The Lucky Ones, by Zara Chowdhary

The Lucky Ones, by Zara Chowdhary

Zara Chowdhary was 16 years old when terrifying anti-Muslim violence erupted in Gujarat in 2002. Instead of taking her school exams, she spent three harrowing months locked with her family in their apartment in Ahmedabad while violent mobs hunted down and massacred hundreds of Muslims. In The Lucky Ones, she describes her relatives’ and neighbors’ terror under siege in unshrinking detail, naming the extremist hatred and violence that destroyed so many lives and remade her own.
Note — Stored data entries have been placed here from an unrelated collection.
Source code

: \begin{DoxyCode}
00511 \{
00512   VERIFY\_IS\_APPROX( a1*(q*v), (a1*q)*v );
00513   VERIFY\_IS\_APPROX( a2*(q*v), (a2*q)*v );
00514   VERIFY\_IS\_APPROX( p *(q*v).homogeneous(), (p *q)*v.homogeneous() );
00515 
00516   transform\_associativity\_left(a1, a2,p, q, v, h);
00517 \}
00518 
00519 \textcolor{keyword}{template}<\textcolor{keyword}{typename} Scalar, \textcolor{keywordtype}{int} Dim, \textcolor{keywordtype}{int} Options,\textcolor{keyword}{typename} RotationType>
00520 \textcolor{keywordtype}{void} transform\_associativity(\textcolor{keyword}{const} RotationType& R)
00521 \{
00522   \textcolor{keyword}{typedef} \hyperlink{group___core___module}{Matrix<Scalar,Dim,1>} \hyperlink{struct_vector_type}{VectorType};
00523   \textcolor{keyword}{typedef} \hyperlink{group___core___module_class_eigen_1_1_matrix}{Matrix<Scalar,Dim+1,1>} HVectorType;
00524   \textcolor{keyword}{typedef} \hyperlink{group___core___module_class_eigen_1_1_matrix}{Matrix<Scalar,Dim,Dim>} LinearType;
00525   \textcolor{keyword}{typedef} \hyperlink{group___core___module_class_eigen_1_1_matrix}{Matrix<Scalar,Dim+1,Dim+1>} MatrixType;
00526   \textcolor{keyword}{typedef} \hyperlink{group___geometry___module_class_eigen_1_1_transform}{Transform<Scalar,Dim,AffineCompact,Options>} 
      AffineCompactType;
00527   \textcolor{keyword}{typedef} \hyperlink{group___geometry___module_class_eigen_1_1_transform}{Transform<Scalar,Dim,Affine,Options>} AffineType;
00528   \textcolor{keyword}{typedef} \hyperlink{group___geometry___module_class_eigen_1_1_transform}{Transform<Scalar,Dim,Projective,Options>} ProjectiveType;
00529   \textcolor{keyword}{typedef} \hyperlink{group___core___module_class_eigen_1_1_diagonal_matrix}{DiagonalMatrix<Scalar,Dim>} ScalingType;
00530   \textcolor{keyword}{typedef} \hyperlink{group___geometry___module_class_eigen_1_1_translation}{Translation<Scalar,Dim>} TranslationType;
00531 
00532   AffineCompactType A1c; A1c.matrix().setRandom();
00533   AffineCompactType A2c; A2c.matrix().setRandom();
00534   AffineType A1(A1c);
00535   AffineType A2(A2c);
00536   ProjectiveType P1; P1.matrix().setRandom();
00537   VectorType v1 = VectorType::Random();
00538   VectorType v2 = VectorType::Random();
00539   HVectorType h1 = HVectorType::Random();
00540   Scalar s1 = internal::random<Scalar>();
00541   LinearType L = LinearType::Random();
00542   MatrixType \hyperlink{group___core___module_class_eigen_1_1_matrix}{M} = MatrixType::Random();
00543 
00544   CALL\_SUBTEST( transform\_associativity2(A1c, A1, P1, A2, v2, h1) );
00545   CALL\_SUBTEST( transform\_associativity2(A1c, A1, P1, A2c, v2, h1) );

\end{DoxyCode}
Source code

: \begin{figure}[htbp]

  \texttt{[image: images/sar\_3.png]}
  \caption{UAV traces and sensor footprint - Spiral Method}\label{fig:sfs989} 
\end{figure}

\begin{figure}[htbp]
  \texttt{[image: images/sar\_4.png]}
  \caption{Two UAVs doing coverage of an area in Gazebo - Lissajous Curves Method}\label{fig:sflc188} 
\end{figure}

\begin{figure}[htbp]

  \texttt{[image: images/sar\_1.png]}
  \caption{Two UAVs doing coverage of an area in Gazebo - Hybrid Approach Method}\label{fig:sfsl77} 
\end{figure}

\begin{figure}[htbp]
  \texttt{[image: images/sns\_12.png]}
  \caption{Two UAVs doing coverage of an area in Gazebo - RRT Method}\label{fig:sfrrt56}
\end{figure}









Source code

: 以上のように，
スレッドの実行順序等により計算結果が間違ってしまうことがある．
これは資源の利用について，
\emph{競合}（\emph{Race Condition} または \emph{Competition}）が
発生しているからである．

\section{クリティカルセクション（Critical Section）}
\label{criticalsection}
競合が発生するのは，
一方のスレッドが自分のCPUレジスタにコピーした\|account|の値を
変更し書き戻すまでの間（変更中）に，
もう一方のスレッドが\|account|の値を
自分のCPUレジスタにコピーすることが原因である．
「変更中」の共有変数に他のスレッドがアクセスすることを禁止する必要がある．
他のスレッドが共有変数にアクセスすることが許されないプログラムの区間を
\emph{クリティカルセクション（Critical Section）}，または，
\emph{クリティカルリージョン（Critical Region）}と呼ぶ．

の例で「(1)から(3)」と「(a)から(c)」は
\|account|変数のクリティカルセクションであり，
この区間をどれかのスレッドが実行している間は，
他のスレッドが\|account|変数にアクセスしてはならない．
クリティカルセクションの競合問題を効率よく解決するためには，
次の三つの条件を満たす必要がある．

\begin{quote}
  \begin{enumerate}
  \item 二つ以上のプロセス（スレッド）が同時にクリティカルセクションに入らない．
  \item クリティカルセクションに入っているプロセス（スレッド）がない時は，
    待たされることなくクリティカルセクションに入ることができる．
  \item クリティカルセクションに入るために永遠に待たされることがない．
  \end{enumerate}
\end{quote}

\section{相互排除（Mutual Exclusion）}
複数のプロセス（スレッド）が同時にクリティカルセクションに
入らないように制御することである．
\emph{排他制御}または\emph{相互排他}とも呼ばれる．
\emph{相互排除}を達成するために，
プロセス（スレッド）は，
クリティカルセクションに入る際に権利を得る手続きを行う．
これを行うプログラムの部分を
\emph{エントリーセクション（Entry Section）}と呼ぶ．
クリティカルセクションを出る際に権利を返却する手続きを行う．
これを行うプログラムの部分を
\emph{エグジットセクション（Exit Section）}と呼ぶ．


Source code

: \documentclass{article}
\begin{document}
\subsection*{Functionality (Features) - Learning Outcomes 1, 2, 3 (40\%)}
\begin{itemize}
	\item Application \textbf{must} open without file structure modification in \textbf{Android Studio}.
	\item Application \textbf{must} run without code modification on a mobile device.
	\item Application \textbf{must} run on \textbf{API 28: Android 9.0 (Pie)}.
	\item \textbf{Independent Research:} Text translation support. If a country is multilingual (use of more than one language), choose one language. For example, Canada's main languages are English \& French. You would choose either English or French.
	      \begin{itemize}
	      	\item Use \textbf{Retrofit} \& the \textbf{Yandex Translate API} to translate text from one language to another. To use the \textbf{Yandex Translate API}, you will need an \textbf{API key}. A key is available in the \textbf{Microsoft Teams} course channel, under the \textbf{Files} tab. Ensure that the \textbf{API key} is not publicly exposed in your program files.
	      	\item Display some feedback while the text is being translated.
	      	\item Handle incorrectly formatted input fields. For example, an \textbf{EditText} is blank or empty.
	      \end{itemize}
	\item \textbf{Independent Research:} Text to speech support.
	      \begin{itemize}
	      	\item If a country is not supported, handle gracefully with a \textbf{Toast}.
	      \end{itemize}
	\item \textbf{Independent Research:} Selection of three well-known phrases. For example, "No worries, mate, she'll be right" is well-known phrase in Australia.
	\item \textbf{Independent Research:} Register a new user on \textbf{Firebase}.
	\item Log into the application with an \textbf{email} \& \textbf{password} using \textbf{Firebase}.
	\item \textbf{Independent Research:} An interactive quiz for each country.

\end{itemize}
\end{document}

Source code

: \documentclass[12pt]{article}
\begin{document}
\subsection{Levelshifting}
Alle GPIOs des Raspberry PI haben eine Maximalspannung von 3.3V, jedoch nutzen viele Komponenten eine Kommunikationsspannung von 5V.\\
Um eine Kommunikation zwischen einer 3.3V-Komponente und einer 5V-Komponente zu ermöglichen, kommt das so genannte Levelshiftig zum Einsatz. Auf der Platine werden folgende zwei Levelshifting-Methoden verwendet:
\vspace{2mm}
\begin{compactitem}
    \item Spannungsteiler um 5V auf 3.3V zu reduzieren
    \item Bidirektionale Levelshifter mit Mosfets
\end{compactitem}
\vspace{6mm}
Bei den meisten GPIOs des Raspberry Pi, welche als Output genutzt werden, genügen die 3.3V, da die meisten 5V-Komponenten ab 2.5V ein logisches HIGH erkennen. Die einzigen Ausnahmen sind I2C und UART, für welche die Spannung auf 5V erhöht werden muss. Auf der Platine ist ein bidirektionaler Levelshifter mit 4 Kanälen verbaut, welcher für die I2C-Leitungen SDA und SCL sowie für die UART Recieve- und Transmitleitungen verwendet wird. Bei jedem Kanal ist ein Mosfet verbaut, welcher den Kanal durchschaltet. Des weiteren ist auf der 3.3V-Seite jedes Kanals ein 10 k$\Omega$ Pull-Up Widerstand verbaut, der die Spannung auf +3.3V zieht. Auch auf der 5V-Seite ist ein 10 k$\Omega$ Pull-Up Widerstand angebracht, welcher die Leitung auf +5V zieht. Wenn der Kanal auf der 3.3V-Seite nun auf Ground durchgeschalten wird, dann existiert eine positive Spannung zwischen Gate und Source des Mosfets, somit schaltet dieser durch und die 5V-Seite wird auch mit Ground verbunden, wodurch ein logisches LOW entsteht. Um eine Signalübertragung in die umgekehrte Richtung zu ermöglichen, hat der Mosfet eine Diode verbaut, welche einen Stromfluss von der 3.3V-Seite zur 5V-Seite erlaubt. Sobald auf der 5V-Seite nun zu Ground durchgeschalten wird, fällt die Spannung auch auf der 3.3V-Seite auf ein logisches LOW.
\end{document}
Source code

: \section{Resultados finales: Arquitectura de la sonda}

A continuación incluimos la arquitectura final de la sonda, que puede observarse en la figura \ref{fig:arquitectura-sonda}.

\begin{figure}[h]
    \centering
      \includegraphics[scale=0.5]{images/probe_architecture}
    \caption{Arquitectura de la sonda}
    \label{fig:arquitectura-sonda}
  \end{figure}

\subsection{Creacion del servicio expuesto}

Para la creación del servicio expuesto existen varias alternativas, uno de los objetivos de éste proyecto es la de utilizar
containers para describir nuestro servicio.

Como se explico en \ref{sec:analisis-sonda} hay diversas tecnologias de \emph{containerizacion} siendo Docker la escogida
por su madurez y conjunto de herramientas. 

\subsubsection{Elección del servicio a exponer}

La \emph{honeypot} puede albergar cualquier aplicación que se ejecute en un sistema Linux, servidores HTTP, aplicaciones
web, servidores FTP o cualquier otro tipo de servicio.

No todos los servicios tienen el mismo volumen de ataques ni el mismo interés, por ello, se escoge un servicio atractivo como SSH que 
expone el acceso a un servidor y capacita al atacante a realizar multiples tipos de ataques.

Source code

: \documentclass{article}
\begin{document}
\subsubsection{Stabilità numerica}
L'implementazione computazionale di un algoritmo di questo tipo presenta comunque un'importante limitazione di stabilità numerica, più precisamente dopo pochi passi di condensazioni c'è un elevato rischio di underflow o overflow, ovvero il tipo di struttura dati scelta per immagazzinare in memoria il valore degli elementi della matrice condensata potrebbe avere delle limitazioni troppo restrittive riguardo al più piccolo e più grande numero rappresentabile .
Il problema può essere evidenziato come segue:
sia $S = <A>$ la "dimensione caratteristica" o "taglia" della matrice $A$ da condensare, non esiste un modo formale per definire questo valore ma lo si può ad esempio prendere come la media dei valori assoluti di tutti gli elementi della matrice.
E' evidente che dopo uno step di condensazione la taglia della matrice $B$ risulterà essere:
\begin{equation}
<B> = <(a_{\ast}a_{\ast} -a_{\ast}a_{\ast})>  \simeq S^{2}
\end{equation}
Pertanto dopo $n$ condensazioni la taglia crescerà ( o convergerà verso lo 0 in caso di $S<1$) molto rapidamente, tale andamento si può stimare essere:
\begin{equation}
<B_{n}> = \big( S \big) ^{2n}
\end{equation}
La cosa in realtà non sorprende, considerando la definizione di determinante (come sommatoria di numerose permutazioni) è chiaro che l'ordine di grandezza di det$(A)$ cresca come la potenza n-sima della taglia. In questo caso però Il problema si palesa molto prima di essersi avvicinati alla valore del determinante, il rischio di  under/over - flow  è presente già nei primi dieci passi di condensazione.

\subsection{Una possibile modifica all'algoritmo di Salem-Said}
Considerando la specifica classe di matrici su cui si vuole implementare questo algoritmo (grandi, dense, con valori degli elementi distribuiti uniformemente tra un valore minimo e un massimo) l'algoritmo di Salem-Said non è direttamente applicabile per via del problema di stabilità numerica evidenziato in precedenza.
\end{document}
An astonishing feat of storytelling, an urgent reckoning with a past that feels all too present, and a moving ode to the women in her family, Chowdhary’s memoir is one that should and will haunt you.

14

First in the Family, by Jessica Hoppe

First in the Family, by Jessica Hoppe

Jessica Hoppe writes with grace and gripping candor about being the first in her family to recover from addiction in this fiery debut memoir. “Although alcohol would become my drug of choice, American exceptionalism was the first drug I ever took,” she writes. In sharing both her family history and her journey to recovery, Hoppe doesn’t shy away from challenging “the propaganda of the American Dream” she was raised to believe in—she explicitly connects her personal experiences with racialized trauma and substance use to a broader and more devastating story about this country.